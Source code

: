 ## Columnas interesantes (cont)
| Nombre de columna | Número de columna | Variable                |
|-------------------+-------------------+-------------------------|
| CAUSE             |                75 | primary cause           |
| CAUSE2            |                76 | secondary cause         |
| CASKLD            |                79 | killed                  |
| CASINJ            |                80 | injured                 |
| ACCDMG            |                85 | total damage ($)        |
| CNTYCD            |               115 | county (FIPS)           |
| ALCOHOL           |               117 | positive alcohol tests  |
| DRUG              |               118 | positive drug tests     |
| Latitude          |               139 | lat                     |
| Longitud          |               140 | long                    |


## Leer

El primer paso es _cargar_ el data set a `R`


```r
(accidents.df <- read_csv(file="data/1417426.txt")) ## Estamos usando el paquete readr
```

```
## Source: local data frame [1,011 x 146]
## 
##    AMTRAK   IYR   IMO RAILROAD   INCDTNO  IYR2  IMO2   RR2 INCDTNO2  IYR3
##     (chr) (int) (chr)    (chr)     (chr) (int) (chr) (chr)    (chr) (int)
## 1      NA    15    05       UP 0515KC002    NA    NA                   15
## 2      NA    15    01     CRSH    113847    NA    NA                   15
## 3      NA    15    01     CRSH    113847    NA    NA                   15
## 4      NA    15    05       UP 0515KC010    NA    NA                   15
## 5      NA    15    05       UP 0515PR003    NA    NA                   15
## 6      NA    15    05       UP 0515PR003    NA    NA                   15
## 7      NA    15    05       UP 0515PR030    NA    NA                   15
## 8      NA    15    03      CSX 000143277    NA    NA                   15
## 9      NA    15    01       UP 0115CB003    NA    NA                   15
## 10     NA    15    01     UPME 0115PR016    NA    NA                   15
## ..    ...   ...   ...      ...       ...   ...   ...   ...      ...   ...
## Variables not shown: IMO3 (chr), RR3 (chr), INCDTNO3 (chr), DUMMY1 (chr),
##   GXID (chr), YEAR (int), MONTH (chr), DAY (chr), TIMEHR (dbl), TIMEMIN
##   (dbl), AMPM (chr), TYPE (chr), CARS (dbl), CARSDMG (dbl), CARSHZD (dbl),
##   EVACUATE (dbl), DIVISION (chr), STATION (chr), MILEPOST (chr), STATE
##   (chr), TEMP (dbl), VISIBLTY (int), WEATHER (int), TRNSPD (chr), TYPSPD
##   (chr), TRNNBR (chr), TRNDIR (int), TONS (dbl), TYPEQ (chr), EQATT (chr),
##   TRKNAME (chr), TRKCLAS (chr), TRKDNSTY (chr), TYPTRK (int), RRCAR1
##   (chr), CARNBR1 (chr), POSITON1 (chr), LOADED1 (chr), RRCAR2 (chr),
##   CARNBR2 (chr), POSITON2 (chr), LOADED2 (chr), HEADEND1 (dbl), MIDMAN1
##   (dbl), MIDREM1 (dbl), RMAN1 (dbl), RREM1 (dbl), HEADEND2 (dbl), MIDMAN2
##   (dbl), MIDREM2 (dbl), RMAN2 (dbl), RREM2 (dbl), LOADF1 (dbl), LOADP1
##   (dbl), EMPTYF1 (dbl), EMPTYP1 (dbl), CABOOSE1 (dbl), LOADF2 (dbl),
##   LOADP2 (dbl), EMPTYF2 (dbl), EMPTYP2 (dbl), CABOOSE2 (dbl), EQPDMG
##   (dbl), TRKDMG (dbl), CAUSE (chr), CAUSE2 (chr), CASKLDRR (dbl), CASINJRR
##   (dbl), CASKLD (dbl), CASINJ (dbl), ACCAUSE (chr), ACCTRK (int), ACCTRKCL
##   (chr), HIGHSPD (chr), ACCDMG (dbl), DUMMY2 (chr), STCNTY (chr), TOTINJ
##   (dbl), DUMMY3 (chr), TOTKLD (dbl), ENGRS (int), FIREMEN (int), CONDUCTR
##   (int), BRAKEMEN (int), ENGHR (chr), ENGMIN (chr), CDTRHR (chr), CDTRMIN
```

· · · ·

• _What to do_: All lines of the records containing "tests" should be shown.

• _Solution to this problem_:
| ALCOHOL           |               117 | positive alcohol tests  |
| DRUG              |               118 | positive drug tests     |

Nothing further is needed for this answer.